Okay, I can make it short today. Here is a rule of thumb: If you want to add elements to your container or remove elements from your container, use a std::vector; if not, use a std::array.

If you are busy, you can stop to read, if not, continue.

The Details

Here is the reason for the rule of thumb from the guideline : SL.con.2: Prefer using STL vector by default unless you have a reason to use a different container

std::array and std::vector offer the following advantages:

  1. the fastest general-purpose access (random access, including being vectorization-friendly);
  2. the fastest default access pattern (begin-to-end or end-to-begin is prefetcher-friendly);
  3. the lowest space overhead (contiguous layout has zero per-element overhead, which is cache-friendly).

I already wrote in my last post C++ Core Guidelines: The Standard Library about the third point. The first point of random access via the index operator is apparent. So, if you don't like proof by authority, let me talk about the second point. To get the full picture, here are the sequential containers of the STL.

 sequentialOverview

You see, we have five sequential containers in the standard template library. Depending on your use-case, std::vector maybe a 95% fit, because most of the times you have to add or remove elements to your std::vector. Let me add a few additional remarks to the table.

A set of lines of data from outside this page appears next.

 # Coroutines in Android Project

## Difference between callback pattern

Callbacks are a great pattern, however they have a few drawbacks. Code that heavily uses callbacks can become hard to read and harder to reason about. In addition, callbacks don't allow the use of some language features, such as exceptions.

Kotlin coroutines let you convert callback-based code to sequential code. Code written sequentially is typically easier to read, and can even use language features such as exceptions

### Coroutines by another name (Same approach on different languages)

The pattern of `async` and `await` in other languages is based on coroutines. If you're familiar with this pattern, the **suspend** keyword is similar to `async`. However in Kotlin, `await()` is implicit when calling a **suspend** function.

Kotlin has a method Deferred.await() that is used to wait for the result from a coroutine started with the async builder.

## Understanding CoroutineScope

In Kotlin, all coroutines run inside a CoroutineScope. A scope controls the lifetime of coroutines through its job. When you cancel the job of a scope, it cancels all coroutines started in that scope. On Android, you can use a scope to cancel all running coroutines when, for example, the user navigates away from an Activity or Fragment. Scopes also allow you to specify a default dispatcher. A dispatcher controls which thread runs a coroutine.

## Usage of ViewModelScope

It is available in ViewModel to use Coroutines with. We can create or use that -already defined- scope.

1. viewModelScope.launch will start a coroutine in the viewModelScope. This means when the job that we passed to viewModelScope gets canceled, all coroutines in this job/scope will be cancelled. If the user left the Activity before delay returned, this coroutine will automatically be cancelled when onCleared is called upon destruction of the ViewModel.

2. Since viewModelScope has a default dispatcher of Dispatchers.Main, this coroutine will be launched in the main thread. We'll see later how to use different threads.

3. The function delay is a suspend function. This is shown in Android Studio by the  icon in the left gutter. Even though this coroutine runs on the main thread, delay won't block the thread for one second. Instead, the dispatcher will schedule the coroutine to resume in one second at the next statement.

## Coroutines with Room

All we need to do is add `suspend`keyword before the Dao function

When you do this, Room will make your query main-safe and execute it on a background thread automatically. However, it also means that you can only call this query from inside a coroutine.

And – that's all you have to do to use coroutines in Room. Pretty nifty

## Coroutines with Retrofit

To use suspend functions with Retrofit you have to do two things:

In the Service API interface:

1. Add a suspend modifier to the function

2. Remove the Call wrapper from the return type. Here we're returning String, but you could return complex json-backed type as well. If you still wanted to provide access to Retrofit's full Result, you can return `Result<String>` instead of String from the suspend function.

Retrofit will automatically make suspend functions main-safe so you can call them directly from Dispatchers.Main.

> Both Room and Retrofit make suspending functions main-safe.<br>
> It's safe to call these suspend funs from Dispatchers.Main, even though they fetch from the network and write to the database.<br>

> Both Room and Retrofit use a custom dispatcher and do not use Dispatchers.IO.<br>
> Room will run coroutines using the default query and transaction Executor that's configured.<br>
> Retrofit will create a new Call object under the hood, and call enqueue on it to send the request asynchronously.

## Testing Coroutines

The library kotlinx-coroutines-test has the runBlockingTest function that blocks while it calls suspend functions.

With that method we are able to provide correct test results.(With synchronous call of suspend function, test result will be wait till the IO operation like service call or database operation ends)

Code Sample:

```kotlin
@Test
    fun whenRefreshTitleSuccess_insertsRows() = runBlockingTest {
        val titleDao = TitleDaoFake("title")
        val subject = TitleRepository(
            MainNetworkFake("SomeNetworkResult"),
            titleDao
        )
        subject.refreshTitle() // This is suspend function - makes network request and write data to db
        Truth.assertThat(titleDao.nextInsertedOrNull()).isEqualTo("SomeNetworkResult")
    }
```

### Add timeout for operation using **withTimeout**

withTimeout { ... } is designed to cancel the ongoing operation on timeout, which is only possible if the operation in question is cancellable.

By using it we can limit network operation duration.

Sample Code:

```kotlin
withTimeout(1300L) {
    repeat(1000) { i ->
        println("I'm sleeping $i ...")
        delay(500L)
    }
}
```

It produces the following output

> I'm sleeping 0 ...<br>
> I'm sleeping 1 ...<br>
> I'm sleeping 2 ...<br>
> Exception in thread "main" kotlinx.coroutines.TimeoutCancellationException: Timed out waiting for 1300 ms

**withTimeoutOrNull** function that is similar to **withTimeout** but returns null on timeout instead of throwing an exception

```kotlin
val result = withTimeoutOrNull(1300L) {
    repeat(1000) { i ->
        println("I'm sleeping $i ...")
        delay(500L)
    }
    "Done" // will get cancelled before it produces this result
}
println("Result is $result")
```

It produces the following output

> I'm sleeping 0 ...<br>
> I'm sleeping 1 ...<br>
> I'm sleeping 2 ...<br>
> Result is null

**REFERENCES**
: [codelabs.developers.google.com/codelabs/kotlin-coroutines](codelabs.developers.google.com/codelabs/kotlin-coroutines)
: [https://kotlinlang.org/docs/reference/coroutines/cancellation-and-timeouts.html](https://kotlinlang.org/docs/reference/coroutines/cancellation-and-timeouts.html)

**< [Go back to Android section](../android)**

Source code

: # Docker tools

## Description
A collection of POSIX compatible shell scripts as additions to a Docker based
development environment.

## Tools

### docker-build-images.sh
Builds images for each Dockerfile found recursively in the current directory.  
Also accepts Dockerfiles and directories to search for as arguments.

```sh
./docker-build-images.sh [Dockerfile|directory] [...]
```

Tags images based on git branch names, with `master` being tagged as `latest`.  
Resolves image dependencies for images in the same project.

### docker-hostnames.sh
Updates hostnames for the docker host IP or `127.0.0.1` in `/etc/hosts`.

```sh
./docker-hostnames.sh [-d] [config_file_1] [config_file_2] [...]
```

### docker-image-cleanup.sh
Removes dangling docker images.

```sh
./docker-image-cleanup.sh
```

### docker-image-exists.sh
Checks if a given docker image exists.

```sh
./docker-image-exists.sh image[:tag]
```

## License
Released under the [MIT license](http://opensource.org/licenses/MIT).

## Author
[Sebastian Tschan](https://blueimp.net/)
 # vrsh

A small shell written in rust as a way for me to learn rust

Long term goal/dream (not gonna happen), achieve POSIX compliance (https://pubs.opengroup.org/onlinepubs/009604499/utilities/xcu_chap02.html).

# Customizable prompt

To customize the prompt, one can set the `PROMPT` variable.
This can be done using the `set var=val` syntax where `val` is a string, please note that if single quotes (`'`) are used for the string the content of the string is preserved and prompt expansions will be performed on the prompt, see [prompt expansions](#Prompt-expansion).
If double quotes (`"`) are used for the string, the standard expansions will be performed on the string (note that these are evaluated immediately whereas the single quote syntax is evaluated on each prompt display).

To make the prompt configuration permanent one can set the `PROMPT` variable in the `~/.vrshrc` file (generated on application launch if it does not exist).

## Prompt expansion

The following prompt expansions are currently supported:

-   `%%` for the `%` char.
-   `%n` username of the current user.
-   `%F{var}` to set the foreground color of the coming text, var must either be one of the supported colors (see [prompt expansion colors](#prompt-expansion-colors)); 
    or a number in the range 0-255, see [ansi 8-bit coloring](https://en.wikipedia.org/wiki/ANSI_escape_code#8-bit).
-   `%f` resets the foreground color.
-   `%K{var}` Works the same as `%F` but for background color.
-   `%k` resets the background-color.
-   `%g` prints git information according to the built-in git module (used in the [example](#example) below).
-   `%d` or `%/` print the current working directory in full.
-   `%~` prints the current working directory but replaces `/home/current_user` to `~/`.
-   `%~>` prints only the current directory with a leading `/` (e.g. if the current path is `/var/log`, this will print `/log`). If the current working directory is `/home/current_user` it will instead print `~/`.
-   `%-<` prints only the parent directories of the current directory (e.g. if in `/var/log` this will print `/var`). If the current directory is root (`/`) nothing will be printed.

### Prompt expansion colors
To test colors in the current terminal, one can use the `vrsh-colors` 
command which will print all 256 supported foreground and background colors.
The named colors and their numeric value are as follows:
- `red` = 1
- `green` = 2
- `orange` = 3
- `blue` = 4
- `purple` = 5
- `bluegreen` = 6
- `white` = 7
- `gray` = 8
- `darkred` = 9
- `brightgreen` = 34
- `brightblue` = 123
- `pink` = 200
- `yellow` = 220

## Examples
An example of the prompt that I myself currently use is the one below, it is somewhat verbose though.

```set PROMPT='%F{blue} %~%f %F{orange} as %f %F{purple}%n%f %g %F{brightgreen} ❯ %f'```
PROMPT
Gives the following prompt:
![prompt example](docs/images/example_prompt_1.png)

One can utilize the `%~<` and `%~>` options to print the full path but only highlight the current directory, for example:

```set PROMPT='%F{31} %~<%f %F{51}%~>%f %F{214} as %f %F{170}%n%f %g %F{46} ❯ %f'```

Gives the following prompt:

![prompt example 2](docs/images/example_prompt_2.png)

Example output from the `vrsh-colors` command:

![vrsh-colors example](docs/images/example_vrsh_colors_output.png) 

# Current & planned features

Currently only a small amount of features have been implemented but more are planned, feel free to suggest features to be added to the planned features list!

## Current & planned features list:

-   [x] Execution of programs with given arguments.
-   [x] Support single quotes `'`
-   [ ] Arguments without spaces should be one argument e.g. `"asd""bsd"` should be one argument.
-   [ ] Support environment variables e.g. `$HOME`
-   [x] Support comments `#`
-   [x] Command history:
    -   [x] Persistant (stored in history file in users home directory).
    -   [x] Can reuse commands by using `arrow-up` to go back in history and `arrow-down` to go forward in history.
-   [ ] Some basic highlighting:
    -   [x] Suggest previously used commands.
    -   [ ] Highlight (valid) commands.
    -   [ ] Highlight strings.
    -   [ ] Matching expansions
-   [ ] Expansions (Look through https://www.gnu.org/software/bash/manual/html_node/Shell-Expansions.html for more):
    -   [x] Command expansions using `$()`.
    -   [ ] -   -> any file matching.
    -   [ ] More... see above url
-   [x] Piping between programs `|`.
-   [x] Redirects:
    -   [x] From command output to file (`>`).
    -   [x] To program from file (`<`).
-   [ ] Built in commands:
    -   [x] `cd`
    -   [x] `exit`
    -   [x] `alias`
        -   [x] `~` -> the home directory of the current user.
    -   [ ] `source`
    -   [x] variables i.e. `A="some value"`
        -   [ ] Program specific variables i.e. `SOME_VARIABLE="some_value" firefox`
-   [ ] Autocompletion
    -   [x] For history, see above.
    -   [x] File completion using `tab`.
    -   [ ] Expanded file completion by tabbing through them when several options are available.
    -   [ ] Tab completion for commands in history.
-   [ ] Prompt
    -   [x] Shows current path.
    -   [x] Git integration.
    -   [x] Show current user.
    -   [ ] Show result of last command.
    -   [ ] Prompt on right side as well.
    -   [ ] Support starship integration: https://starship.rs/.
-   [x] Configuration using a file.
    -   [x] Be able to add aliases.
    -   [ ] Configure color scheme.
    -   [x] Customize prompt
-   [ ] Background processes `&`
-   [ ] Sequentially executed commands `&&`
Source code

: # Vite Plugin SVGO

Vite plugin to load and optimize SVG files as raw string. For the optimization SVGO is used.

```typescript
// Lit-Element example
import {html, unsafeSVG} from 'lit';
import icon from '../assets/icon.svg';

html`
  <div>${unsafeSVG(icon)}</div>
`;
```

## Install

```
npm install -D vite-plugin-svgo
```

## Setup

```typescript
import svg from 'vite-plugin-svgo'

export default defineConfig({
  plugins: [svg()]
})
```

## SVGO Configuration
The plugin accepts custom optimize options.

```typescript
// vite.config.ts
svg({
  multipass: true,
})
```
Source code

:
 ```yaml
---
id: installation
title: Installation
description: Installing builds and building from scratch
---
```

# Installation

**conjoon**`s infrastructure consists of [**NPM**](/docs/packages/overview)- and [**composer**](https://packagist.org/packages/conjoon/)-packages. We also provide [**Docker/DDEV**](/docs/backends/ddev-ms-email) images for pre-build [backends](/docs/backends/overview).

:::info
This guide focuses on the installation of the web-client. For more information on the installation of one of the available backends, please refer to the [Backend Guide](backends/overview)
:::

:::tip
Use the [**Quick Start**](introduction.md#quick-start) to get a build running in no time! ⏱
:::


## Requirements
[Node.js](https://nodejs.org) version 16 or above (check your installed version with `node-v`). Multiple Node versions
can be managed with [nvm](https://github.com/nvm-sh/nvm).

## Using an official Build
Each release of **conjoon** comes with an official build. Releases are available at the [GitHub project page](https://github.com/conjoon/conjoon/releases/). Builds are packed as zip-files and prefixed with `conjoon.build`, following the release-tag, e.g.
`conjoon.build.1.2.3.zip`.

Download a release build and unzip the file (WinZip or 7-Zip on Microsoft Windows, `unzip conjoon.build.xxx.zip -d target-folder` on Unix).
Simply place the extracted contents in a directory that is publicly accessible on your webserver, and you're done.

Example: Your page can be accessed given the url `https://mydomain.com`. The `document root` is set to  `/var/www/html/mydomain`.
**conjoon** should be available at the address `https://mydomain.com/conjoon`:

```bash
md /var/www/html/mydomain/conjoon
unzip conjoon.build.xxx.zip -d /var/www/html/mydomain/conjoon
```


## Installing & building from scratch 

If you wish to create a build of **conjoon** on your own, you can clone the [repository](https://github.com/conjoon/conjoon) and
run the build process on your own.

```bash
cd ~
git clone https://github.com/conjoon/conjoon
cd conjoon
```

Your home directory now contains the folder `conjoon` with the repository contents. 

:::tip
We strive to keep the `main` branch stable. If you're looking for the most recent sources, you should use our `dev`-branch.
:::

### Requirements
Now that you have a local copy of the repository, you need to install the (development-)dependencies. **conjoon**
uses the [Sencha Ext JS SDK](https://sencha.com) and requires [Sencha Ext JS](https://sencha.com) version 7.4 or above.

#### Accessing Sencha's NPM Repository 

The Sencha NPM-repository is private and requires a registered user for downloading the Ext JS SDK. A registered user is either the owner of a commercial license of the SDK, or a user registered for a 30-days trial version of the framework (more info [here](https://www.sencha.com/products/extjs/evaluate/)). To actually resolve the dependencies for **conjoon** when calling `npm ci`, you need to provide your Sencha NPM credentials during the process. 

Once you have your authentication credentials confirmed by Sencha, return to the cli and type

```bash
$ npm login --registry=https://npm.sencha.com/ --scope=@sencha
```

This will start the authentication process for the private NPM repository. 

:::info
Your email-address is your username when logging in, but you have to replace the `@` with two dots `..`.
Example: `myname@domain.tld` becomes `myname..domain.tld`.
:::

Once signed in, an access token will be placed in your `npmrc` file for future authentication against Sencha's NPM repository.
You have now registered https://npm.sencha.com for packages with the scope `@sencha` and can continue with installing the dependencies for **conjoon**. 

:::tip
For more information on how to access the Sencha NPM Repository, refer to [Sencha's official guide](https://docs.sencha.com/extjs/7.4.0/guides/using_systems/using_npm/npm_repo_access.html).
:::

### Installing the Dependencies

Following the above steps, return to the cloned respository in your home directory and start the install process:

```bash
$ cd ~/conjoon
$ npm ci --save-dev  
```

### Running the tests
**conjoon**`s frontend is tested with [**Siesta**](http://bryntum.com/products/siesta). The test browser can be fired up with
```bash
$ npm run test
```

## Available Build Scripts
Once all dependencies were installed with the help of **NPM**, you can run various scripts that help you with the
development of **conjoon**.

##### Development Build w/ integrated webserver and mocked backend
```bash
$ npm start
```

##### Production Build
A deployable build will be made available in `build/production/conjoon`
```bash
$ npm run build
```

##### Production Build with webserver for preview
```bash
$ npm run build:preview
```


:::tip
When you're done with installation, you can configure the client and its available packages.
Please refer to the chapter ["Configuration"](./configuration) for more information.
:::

O(i) stands for the complexity (runtime) of an operation. So O(1) means that the runtime of an operation on a container is constant and is independent of the size of the container. Opposite to that, O(n) means, that the runtime depends linear on the number of the elements of the container. What does that mean for a std::vector or a std::array. The access time on an element is independent of the size of the std::vector or a std::array, but the insertion or deletion of an arbitrary element with k-times more elements is k-times slower. Of course, the modification is only possible for a std::vector.

std::array and std::vector provide similar access time guarantees, but there is one big difference between them, which many developers ignore. The std::array is typically created on the stack and the elements of a std::vector are created on the heap. This means, that a std::array can only have a limited number of elements but a std::vector an infinite number of elements.

Although the random access on the elements of a std::vector has the same complexity O(1) as the random access on the element of a std::deque, that doesn’t mean, that both operations are equally fast. I will come to this point later.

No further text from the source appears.